Village in Kent, England

Kingsnorth is a village and civil parish in the Borough of Ashford in Kent, England. The civil parish adjoins the town of Ashford.

==Features==
The Greensand Way, a long distance footpath stretching from Haslemere in Surrey to Hamstreet in Kent, passes through the parish on the final stretch.

The hamlet of Stubbs Cross is close to the village.

The village's parish church is dedicated to St Michael and All Angels; the nave in its current state dates from the fourteenth century. The stone used in the building is Kentish ragstone. The church has a stained glass window which depicts Saint George and the Dragon and which is thought to date from 1400.

The large population of the parish is due to housing estates adjoining Ashford falling within the parish boundaries. These include Park Farm which is also the site of a large supermarket.

==History==
A Roman settlement was discovered at the crossing of two important Roman roads on Westhawk Farm. The centre of the settlement has been preserved unexcavated as an open space, but before building began on the rest of the site, part of a Roman road was uncovered. There was evidence to show that there had been timber buildings at the side of the road, some of which were associated with ironworking. A shrine or temple was also found, with a water-hole which contained 74, mostly 2nd-century coins probably left as offerings. Over 250 coins and many other artefacts were discovered on the site together with a Roman cemetery and an Iron Age burial.

A transcript of the Domesday Book of 1086 indicates that there was a settlement at Kingsnorth controlled by the Manor of Wye. One explanation of the name is that it derived from the Old English cyninges snad, detached land belonging to a royal estate. Another suggestion is that the settlement took its name from Jutish people 'Kyn', kin folk, who settled on a wooded hill or 'snode'. Other early variations of the name are Kyngsnode; Kynsnoth, Kyngesnothe and Kingessnode.

There was a moated mediaeval manor house north-east of the church; the site of the house is now covered by modern buildings but the moat still exists.

An industrial school for boys, Stanhope Industrial School, was set up in the village by Kent County Council in 1874. It was evacuated to Brecon in 1940, and did not return after the war.

The RAF and USAAF occupied RAF Kingsnorth, an airfield close to the village, during World War II.

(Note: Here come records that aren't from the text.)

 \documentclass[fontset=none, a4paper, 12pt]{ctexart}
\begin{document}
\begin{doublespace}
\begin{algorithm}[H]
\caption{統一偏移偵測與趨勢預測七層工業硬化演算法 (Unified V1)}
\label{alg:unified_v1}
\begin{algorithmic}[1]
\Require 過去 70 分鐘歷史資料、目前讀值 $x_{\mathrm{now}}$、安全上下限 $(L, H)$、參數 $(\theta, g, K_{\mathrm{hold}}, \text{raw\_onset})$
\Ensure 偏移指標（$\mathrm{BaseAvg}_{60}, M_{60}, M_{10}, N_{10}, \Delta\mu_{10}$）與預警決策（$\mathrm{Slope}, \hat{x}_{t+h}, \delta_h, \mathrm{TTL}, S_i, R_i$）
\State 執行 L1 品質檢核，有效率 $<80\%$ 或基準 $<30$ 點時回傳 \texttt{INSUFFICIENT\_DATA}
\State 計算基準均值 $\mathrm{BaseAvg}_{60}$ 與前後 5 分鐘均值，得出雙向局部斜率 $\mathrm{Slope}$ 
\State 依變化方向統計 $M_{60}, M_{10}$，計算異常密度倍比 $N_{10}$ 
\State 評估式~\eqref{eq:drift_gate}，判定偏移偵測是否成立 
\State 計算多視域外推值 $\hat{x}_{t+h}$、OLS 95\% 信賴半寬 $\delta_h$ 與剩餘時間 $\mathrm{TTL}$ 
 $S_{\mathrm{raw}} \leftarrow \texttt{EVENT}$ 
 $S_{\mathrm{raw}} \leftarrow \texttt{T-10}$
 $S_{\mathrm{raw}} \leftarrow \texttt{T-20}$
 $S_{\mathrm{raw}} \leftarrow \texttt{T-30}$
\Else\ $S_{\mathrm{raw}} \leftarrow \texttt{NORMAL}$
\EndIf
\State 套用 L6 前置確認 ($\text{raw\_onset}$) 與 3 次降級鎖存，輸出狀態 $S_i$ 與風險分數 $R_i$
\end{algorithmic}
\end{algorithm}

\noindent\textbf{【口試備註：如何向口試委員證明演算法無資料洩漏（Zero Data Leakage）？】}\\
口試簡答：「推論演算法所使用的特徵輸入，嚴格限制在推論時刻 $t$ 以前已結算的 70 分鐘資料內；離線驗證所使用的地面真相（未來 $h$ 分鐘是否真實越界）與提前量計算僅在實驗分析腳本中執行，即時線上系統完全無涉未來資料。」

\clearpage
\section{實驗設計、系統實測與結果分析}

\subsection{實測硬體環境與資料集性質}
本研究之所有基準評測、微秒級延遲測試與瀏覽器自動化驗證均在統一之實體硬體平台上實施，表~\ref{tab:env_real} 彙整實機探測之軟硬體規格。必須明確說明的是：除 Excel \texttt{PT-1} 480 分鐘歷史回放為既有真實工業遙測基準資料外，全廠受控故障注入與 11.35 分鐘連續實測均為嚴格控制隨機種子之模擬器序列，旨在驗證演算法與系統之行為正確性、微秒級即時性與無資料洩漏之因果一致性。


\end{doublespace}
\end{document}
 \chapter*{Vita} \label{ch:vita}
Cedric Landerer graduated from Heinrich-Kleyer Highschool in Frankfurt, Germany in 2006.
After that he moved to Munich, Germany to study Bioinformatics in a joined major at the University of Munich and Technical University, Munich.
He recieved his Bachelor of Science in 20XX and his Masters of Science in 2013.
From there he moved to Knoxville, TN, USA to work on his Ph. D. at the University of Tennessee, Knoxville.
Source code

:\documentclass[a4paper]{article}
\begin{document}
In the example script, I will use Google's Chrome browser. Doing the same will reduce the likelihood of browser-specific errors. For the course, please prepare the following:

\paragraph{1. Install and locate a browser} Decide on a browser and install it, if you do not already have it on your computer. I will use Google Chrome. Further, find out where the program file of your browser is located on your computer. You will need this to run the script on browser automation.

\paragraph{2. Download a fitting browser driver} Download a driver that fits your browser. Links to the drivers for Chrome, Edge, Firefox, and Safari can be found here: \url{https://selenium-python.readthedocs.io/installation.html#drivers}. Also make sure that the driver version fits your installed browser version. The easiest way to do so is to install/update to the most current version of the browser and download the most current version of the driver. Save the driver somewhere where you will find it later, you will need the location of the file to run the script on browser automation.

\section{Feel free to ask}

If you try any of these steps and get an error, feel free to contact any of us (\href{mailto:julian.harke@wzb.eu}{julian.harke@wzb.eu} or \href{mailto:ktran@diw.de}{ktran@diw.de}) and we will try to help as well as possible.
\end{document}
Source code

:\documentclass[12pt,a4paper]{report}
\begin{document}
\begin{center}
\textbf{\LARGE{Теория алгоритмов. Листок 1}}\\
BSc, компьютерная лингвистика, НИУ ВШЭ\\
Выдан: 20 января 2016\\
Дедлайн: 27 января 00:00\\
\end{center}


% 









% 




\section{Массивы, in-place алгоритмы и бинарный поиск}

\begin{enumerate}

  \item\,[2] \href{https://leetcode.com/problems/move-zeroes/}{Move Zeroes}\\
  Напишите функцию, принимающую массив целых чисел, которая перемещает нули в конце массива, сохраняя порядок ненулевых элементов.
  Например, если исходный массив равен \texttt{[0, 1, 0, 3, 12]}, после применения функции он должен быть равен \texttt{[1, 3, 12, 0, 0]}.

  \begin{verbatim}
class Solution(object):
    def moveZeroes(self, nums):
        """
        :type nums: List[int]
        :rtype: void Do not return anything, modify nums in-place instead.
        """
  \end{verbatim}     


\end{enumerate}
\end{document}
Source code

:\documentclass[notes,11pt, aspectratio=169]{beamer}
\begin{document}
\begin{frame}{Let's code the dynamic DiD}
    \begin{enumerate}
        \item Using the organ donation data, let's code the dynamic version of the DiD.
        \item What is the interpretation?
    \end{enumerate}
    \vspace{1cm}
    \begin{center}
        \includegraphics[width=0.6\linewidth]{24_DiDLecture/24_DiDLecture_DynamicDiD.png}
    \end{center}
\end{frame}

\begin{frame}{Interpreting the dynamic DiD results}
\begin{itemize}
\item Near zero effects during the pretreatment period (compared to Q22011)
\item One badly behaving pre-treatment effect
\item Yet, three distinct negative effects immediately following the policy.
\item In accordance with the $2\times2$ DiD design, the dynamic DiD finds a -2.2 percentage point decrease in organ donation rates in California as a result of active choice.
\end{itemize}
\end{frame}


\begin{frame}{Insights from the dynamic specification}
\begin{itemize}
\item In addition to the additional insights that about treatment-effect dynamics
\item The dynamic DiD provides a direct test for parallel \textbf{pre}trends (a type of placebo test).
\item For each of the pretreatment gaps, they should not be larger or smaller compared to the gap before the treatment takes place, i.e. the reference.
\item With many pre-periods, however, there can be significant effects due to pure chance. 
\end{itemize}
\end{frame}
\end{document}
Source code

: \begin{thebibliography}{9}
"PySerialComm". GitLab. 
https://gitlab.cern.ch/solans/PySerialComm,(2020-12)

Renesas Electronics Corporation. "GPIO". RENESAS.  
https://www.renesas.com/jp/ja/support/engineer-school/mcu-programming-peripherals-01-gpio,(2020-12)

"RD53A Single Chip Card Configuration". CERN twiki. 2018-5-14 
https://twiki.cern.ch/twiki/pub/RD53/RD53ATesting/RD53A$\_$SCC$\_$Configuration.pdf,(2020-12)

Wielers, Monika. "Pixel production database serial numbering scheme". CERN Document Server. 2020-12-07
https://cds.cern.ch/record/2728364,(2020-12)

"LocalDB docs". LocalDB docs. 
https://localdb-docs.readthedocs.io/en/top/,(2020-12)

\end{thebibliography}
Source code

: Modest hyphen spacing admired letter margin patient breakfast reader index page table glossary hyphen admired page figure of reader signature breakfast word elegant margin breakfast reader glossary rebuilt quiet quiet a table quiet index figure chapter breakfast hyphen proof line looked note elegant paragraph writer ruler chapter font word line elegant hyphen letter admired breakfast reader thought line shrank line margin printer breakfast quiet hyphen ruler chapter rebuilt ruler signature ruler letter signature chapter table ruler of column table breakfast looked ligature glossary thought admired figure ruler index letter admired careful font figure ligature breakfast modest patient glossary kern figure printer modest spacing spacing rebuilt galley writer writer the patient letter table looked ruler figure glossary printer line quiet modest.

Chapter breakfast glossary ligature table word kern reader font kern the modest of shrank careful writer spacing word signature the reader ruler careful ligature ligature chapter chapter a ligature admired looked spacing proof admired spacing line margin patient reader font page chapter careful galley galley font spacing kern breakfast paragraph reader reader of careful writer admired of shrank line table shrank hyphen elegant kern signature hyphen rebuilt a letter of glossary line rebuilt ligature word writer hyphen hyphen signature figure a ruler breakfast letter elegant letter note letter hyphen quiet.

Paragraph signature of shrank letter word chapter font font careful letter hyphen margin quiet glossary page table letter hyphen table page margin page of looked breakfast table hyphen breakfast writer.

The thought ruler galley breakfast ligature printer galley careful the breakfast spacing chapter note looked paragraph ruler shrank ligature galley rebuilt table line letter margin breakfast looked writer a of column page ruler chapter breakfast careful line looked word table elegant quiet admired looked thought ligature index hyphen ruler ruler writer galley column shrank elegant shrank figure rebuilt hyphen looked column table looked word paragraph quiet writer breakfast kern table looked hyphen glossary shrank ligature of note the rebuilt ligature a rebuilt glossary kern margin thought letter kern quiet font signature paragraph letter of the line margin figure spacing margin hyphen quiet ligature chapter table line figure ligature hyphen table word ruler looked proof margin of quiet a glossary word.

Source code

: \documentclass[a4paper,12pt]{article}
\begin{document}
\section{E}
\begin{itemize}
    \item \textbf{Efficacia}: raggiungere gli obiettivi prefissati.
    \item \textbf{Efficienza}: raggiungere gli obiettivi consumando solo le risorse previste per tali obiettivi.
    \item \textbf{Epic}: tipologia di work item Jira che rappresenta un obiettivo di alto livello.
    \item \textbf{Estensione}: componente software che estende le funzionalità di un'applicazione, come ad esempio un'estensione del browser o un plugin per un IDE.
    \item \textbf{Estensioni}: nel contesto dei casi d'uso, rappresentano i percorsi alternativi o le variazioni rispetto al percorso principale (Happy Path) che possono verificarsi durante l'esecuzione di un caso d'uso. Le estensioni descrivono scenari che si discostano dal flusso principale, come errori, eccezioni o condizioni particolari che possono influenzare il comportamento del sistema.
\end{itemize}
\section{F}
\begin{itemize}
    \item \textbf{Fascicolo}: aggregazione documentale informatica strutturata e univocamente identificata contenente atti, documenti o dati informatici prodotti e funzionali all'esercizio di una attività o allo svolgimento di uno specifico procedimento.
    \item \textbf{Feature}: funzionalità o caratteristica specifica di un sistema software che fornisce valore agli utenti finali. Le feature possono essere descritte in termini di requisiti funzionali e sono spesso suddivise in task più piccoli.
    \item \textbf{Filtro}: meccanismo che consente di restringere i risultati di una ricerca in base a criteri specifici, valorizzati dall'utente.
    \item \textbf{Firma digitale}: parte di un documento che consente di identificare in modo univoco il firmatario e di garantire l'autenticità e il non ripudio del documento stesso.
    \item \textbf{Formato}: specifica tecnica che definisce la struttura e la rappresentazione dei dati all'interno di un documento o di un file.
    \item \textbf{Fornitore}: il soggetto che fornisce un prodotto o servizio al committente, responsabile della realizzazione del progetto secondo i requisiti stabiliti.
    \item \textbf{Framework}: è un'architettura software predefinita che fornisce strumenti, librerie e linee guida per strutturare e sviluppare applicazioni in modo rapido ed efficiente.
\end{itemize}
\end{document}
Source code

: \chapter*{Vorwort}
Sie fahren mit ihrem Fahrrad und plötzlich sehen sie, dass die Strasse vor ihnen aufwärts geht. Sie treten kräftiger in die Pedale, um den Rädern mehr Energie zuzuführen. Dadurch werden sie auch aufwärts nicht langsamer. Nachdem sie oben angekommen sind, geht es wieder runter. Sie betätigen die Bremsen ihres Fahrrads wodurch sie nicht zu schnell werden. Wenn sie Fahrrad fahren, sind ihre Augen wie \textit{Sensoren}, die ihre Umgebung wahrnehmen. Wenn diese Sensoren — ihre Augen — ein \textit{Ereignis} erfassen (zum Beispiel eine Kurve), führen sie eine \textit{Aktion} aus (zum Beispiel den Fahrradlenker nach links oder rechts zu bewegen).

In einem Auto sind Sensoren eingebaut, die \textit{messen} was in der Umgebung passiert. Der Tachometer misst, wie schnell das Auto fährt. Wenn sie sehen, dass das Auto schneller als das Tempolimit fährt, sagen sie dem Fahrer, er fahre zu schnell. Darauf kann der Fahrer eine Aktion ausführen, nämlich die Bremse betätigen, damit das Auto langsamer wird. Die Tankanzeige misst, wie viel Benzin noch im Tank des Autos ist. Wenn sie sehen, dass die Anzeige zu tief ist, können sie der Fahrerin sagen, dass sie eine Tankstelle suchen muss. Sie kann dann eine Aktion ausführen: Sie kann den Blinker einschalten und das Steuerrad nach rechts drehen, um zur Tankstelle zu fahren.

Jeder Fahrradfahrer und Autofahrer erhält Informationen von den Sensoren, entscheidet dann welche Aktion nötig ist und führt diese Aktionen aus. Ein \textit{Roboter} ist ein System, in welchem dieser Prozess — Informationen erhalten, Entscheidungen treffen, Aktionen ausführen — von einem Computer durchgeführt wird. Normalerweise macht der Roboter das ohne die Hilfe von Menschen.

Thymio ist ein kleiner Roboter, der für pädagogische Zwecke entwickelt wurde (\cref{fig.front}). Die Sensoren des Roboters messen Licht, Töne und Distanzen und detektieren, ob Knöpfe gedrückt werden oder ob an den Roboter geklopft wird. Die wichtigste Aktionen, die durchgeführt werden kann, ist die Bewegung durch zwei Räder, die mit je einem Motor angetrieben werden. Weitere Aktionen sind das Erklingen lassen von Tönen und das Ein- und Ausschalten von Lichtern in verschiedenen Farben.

There is a Second World War pillbox near Westhawk Farm which is listed. The list entry reads, in part, "The Type 24 pillbox at Westhawk Farm survives well, and serves as a reminder of the strategic importance of this part of Kent in the communication network of south eastern England, during one of the greatest conflicts of the 20th century".

==Transport==
Kingsnorth is bisected by the A2070 Ashford to Hamstreet road. It briefly has a dual carriageway within it, as well as along its nearest border with Ashford, which serves as its main approach road. The road network is otherwise almost a wide grid with slight curves.

In 2018 it was proposed to give the village its own station on the Marshlink Line. After an assessment, it was decided that there was no viable business case, and the plan was not pursued.

The village is served by regular buses to Ashford.